Il dossier annuale Stop Pesticidi: sempre elevata la quantità di residui derivanti dall’impiego dei prodotti fitosanitari in agricoltura, ma il vero pericolo è il multiresiduo.
Si chiamano Boscalid, Dimethomorph, Fludioxonil, Acetamiprid, Pyraclostrobin, Tebuconazole, Azoxystrobin, Metalaxyl, Methoxyfenozide, Chlorpyrifos, Imidacloprid, Pirimiphos-methyl e Metrafenone: sono i pesticidi più diffusi negli alimenti in Italia. Si tratta di fungicidi e insetticidi usati in agricoltura che arrivano sulle nostre tavole e che, giorno dopo giorno, mettono a repentaglio la nostra salute e quella dell’ambiente. E mentre i consumatori chiedono prodotti sempre più sani e sostenibili il business dell’agricoltura intensiva non vuole cedere il passo.
L’edizione 2020 del dossier Stop Pesticidi di Legambiente, redatto in collaborazione con Alce Nero, fotografa una situazione che vede risultare regolare e privo di residui di pesticidi solo il 52% dei campioni analizzati. Il dossier riporta i dati elaborati nel 2019 dai laboratori pubblici italiani accreditati per il controllo ufficiale dei residui di prodotti fitosanitari negli alimenti.
Analizzando nel dettaglio i dati negativi si apprende che i campioni fuorilegge non superano l’1,2% del totale ma che il 46,8% di campioni regolari presentano uno o più residui di pesticidi.
Il vero pericolo: il multiresiduo
La quantità di residui derivanti dall’impiego dei prodotti fitosanitari in agricoltura, che i laboratori pubblici regionali hanno rintracciato in campioni di ortofrutta e prodotti trasformati, resta elevata. Ma il vero problema, sottolinea Legambiente, è il multiresiduo, che la legislazione europea non considera come non conforme se ogni singolo livello di residuo non supera il limite massimo consentito. Anche se è noto da anni che le interazioni di più e diversi principi attivi tra loro possano provocare effetti comulativi o addirittura sinergici a scapito dell’organismo umano.

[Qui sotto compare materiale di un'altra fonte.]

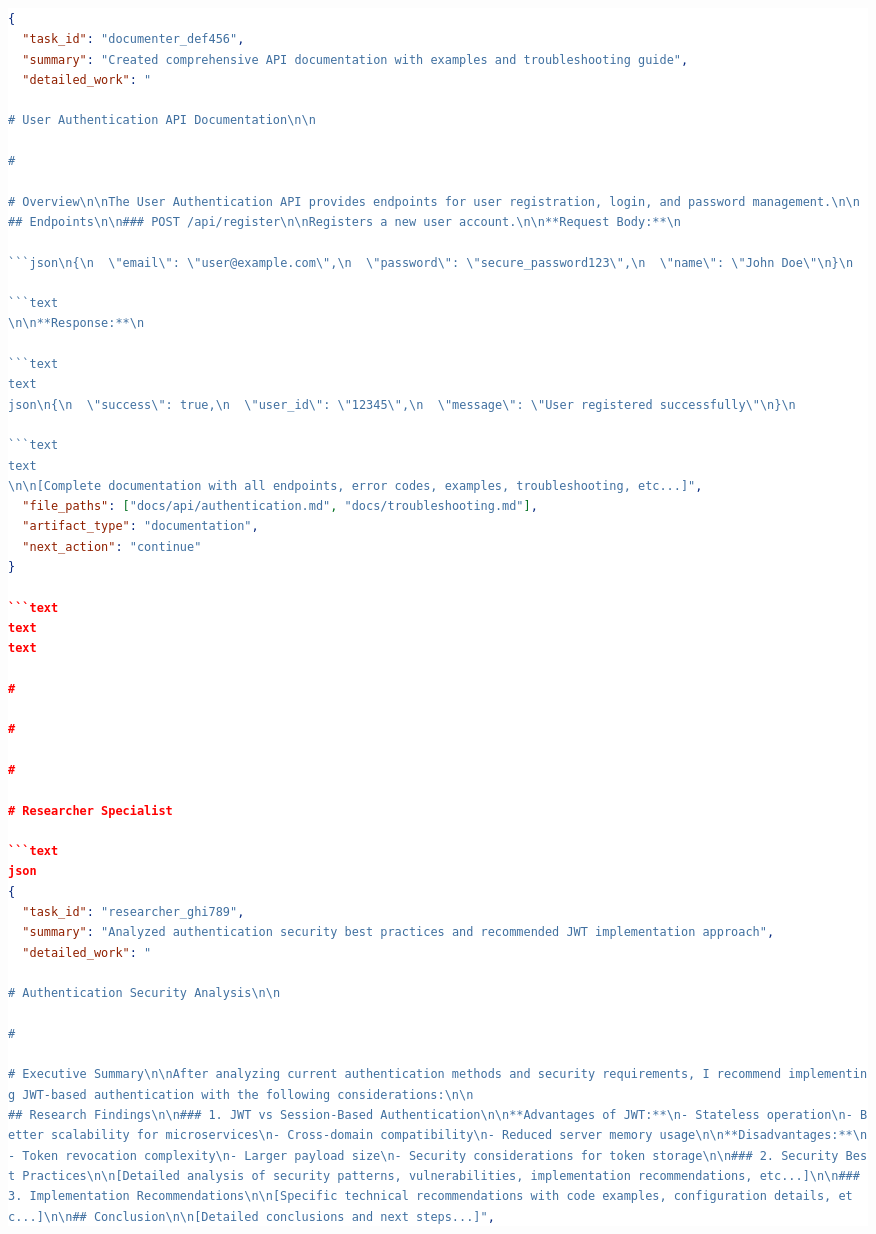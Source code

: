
 ```json
{
  "task_id": "documenter_def456", 
  "summary": "Created comprehensive API documentation with examples and troubleshooting guide",
  "detailed_work": "

# User Authentication API Documentation\n\n

#

# Overview\n\nThe User Authentication API provides endpoints for user registration, login, and password management.\n\n
## Endpoints\n\n### POST /api/register\n\nRegisters a new user account.\n\n**Request Body:**\n

```json\n{\n  \"email\": \"user@example.com\",\n  \"password\": \"secure_password123\",\n  \"name\": \"John Doe\"\n}\n

```text
\n\n**Response:**\n

```text
text
json\n{\n  \"success\": true,\n  \"user_id\": \"12345\",\n  \"message\": \"User registered successfully\"\n}\n

```text
text
\n\n[Complete documentation with all endpoints, error codes, examples, troubleshooting, etc...]",
  "file_paths": ["docs/api/authentication.md", "docs/troubleshooting.md"],
  "artifact_type": "documentation", 
  "next_action": "continue"
}

```text
text
text

#

#

#

# Researcher Specialist

```text
json
{
  "task_id": "researcher_ghi789",
  "summary": "Analyzed authentication security best practices and recommended JWT implementation approach",
  "detailed_work": "

# Authentication Security Analysis\n\n

#

# Executive Summary\n\nAfter analyzing current authentication methods and security requirements, I recommend implementing JWT-based authentication with the following considerations:\n\n
## Research Findings\n\n### 1. JWT vs Session-Based Authentication\n\n**Advantages of JWT:**\n- Stateless operation\n- Better scalability for microservices\n- Cross-domain compatibility\n- Reduced server memory usage\n\n**Disadvantages:**\n- Token revocation complexity\n- Larger payload size\n- Security considerations for token storage\n\n### 2. Security Best Practices\n\n[Detailed analysis of security patterns, vulnerabilities, implementation recommendations, etc...]\n\n### 3. Implementation Recommendations\n\n[Specific technical recommendations with code examples, configuration details, etc...]\n\n## Conclusion\n\n[Detailed conclusions and next steps...]",
```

Il multiresiduo è più frequente del monoresiduo: è stato ritrovato nel 27,6% del totale dei campioni analizzati rispetto al 17,3% dei campioni con un solo residuo.
La chimica nel piatto
Come negli anni precedenti, la frutta è la categoria in cui si concentra la percentuale maggiore di campioni regolari multiresiduo. A essere privo di residui di pesticidi è solo il 28,5% dei campioni analizzati, l’1,3% è irregolare e oltre il 70%, nonostante sia considerato regolare, presenta uno o più residui chimici.
L’89,2% dell’uva da tavola, l’85,9% delle pere e l’83,5% delle pesche sono campioni regolari con almeno un residuo. Alcuni campioni di pere presentano fino a 11 residui contemporaneamente. Situazione analoga per il pompelmo rosso e per le bacche di goji che raggiungono quota 10 residui.
Diverso il quadro per la verdura: se, da una parte, si registra un incoraggiante 64,1% di campioni senza alcun residuo, dall’altro fanno preoccupare le percentuali di irregolarità in alcuni prodotti come i peperoni in cui si registra l’8,1% di irregolarità, il 6,3% negli ortaggi da fusto e oltre il 4% nei legumi.
Gran parte delle irregolarità dipende dal superamento dei limiti massimi di residuo consentiti per i pesticidi (54,4%) ma non mancano casi in cui è stato rintracciato l’impiego di sostanze non consentite (17,6%). Nel 19,1% dei casi, poi, sono presenti entrambe le circostanze.
Le sostanze attive che più hanno determinato irregolarità sono l’organofosforico Chlorpyrifos nell’11% dei casi e il neonicotinoide Acetamiprid nell’8%. Altro dato da sottolineare è la presenza di oltre 165 sostanze attive nei campioni analizzati. L’uva da tavola e i pomodori ne contengono la maggior varietà rispettivamente con 51 e 65 miscele differenti.
“Occorre diminuire drasticamente l’impiego delle molecole di sintesi in ambito agricolo – ha dichiarato Angelo Gentili, responsabile agricoltura di Legambiente -. Si pensi alla questione del glifosato, l’erbicida consentito fino al 2022 nonostante il 48% degli Stati membri dell’Ue abbia deciso di limitarne o bandirne l’impiego per la sua pericolosità; l’Italia inizi con il metterlo al bando. Per diminuire la chimica che ci arriva nel piatto è necessario anche adeguare la normativa sull’uso dei neonicotinoidi, seguendo l’esempio della Francia che da anni ha messo al bando i 5 composti consentiti dall’Ue, e approvare al più presto il nuovo Piano di Azione Nazionale sull’uso sostenibile dei prodotti fitosanitari”.